Go from the first line below to the one with "## Prerequisites" and print each line exactly.

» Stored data
<<<<
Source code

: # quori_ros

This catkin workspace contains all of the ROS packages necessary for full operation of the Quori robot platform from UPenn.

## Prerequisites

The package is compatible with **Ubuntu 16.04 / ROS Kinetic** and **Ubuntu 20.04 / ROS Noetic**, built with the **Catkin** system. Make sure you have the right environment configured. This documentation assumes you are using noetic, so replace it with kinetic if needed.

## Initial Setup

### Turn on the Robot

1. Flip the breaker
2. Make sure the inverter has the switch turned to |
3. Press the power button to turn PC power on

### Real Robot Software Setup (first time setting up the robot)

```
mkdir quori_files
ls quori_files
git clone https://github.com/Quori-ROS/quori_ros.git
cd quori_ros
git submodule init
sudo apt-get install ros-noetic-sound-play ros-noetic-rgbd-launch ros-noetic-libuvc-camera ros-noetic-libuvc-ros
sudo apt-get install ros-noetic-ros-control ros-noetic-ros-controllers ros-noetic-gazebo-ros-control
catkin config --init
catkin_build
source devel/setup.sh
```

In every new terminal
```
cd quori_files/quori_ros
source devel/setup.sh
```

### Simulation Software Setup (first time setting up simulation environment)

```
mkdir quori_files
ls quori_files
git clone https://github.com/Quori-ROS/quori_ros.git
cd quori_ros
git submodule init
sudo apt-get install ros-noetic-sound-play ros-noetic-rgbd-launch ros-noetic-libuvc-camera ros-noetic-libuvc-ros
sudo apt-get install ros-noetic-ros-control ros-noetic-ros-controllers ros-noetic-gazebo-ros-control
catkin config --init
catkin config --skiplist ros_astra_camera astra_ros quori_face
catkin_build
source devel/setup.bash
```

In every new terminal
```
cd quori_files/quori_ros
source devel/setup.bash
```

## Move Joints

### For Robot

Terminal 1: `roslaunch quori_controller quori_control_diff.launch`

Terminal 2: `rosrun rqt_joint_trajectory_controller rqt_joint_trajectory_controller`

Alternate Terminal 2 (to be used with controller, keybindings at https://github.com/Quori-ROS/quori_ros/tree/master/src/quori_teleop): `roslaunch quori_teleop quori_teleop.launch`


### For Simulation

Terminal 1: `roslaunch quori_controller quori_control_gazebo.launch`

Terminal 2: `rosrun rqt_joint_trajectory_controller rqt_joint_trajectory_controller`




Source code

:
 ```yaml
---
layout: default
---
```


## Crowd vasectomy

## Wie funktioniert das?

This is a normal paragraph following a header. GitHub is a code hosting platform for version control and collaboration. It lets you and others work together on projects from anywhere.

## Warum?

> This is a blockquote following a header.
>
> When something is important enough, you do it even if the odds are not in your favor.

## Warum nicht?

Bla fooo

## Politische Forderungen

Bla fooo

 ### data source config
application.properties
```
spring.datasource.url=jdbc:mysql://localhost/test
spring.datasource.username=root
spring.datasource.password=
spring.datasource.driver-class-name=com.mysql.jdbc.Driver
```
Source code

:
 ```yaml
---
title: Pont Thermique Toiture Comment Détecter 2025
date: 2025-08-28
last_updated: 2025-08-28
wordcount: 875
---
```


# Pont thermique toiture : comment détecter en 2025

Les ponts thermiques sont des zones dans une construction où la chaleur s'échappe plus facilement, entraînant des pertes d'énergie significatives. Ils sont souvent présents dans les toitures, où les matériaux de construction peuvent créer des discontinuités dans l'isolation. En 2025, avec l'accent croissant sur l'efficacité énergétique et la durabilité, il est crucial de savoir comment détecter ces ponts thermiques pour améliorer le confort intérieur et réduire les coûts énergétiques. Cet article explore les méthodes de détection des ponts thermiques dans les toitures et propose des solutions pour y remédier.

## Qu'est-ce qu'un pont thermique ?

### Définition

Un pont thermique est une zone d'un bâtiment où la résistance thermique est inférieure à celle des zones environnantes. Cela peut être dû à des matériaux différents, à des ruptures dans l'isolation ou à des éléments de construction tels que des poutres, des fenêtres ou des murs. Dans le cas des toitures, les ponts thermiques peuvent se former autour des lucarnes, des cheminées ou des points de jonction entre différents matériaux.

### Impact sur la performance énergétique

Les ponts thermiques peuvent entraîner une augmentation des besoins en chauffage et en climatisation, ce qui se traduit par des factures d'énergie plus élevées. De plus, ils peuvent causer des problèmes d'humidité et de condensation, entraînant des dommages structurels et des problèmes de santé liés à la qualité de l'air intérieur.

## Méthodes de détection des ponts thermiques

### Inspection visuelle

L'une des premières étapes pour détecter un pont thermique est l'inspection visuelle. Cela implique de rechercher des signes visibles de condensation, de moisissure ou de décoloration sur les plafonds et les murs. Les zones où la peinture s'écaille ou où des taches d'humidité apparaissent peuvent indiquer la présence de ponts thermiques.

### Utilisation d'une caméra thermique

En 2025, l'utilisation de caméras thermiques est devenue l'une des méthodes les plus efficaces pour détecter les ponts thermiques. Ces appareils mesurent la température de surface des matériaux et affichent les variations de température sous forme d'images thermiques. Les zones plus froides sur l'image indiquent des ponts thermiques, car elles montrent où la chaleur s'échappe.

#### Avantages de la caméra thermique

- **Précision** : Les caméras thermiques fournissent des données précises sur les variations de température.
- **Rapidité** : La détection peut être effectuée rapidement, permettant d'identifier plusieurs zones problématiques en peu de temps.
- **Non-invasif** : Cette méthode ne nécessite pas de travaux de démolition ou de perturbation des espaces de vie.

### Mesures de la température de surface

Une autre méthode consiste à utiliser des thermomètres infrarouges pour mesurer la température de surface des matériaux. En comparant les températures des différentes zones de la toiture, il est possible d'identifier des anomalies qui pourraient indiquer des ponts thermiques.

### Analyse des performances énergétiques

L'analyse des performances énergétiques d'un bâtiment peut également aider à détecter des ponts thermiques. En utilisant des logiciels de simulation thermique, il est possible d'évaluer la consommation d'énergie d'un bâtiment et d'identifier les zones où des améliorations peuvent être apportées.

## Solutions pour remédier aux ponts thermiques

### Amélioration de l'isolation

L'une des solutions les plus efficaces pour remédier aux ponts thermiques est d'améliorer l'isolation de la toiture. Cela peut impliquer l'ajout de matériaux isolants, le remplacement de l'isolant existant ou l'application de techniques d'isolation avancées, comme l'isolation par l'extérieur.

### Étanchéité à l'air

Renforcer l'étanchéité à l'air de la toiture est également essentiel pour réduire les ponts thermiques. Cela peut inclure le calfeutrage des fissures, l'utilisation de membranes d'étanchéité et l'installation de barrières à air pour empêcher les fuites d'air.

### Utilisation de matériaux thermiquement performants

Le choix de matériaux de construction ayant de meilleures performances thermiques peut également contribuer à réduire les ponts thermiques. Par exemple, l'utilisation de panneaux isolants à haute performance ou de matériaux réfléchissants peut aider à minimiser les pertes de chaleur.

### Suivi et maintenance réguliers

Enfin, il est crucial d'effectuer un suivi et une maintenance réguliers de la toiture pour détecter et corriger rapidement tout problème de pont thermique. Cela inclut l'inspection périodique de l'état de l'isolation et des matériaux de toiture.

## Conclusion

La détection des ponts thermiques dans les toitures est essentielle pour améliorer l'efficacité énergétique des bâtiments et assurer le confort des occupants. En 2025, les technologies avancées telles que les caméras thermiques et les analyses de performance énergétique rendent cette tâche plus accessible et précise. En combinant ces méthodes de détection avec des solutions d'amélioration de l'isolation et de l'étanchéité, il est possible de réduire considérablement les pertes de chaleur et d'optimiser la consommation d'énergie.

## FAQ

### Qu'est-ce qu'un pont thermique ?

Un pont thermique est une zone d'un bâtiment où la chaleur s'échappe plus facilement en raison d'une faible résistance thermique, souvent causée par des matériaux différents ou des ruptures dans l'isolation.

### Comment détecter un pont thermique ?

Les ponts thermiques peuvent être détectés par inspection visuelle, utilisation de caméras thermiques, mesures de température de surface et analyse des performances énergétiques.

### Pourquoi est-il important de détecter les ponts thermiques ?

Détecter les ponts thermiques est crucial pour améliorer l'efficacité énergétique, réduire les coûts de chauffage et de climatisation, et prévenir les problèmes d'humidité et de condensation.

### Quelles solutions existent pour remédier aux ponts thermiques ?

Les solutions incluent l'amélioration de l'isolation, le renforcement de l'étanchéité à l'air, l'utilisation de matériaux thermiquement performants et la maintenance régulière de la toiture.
>>>>
» YOUR RESPONSE
Source code

: # quori_ros

This catkin workspace contains all of the ROS packages necessary for full operation of the Quori robot platform from UPenn.

## Prerequisites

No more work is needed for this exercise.